[What is expected] Your result will be the set of lines with "charakteru", copied from the material below.
********************
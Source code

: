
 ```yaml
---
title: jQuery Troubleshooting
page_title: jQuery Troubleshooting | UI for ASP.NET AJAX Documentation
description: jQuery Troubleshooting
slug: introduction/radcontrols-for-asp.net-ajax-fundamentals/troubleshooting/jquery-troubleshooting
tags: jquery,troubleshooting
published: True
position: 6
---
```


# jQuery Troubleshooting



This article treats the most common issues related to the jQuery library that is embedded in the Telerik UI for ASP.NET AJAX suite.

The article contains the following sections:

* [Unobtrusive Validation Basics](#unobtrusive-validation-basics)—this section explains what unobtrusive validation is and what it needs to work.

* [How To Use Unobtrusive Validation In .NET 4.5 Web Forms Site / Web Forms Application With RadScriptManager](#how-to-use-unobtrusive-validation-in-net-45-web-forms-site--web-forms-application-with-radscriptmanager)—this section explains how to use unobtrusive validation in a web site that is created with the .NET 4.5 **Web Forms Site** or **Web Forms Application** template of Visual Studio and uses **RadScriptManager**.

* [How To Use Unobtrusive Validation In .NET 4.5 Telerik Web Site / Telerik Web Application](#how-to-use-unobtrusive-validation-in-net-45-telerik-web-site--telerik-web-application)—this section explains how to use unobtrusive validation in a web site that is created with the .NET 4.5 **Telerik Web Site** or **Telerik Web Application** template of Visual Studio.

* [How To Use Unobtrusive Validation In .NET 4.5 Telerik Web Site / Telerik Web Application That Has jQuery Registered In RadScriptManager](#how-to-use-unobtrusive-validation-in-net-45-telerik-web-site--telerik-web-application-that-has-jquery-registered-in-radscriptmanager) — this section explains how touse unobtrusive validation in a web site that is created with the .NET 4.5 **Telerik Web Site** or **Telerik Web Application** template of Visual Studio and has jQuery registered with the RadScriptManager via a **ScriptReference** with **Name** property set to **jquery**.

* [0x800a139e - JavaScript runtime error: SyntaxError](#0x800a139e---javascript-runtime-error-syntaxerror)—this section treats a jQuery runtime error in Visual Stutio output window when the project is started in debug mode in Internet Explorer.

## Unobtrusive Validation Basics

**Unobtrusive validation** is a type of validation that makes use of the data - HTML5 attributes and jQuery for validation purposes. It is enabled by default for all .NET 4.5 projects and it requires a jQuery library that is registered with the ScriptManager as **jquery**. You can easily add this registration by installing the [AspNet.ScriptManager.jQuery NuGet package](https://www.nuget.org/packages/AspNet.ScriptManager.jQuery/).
********************
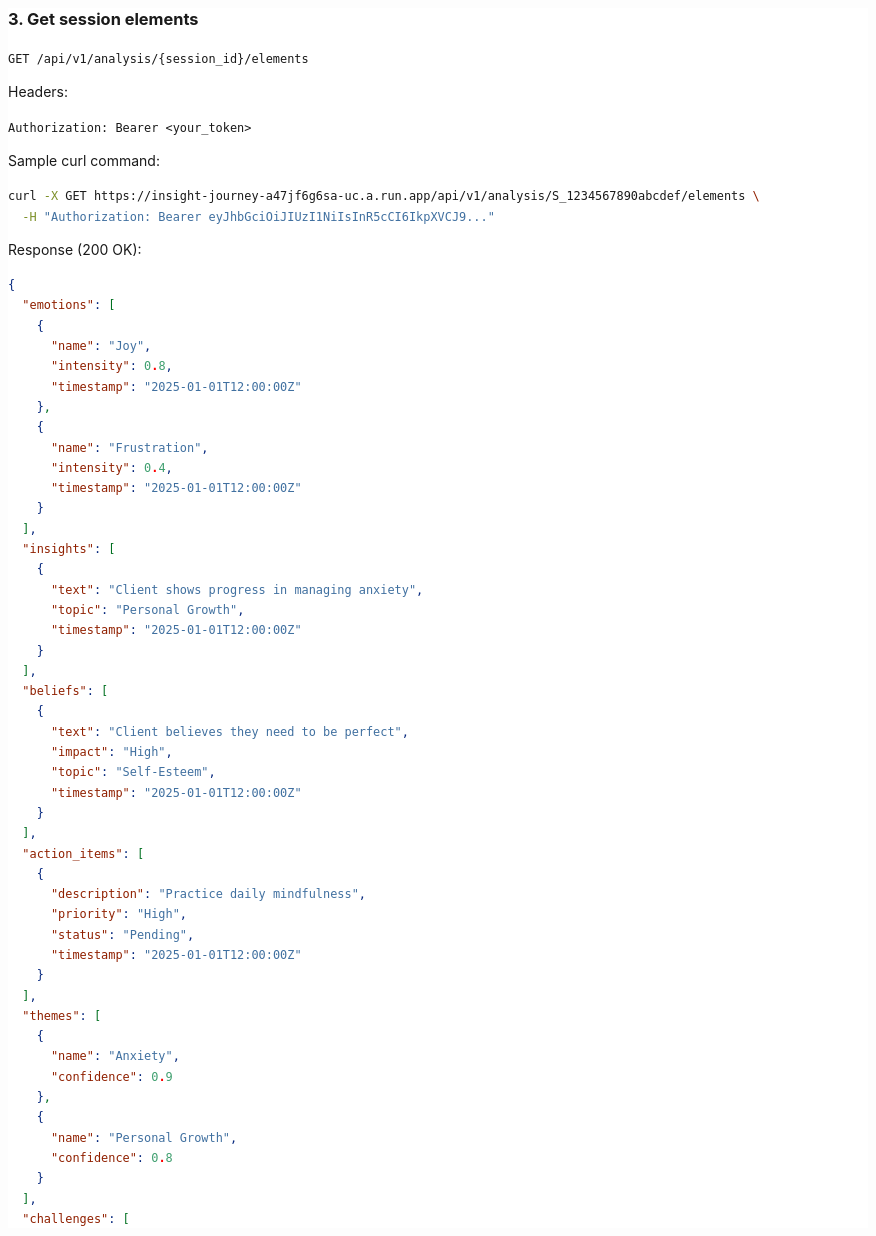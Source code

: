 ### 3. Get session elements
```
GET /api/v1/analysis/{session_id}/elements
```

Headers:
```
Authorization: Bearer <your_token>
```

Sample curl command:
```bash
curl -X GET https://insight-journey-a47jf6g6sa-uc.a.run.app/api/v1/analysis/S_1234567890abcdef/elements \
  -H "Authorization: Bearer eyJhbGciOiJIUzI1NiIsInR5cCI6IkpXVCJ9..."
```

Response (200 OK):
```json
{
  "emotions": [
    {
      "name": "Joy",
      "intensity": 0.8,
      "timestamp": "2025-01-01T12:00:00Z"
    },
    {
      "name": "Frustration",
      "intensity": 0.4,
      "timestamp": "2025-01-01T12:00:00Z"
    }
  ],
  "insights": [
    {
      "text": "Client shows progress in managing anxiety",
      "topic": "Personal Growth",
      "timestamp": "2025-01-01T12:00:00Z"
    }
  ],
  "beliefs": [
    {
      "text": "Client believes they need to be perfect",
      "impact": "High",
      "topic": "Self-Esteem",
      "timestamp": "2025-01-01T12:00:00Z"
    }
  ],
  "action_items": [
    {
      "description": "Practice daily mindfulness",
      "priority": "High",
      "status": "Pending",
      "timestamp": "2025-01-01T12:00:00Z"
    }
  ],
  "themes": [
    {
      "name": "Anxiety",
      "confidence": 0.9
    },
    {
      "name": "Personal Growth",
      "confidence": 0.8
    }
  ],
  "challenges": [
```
********************
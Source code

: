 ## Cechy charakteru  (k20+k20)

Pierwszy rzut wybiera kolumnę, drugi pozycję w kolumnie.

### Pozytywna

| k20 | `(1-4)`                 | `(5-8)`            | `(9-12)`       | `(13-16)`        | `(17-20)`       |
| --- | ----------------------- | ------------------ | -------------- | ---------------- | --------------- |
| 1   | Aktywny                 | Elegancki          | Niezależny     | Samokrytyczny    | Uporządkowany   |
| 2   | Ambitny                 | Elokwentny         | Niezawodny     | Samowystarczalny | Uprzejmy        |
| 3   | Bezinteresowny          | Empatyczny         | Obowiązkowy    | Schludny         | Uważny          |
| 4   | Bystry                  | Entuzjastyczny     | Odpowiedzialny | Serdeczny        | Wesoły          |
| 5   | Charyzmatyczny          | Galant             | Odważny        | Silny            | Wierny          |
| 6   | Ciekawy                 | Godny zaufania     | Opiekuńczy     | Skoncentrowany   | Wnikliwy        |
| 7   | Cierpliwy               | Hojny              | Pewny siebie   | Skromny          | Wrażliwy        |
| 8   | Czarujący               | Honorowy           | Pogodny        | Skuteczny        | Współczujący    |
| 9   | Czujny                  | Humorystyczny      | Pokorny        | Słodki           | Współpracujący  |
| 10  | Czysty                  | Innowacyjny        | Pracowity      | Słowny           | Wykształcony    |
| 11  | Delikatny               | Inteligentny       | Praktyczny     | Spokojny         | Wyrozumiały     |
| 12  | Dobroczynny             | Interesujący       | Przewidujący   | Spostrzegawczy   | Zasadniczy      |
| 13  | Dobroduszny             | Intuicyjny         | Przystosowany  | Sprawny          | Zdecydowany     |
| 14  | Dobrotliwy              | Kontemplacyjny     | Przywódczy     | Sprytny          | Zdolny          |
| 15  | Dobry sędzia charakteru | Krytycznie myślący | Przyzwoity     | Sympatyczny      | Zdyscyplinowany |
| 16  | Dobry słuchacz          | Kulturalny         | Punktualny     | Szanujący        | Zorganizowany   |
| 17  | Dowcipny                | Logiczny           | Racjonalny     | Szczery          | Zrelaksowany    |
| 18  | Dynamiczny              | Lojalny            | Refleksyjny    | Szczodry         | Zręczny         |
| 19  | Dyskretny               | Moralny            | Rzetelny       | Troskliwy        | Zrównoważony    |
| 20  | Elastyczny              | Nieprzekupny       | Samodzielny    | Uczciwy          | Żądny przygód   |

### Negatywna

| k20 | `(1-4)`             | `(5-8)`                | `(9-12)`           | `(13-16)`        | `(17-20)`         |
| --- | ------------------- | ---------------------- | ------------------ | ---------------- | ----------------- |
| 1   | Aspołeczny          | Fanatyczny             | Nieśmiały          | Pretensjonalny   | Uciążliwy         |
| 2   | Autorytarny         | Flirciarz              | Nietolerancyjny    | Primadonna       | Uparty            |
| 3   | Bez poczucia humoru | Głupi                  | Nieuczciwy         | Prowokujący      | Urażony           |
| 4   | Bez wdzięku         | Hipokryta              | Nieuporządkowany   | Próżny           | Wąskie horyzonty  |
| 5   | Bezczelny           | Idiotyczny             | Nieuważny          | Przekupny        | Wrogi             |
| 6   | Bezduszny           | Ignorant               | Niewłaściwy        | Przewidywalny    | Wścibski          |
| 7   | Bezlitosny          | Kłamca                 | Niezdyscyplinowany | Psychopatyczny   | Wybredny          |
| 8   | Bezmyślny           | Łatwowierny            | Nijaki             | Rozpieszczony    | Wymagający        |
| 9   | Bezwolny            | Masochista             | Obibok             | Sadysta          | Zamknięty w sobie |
********************
[Response]
: ## Cechy charakteru  (k20+k20)
| 15  | Dobry sędzia charakteru | Krytycznie myślący | Przyzwoity     | Sympatyczny      | Zdyscyplinowany |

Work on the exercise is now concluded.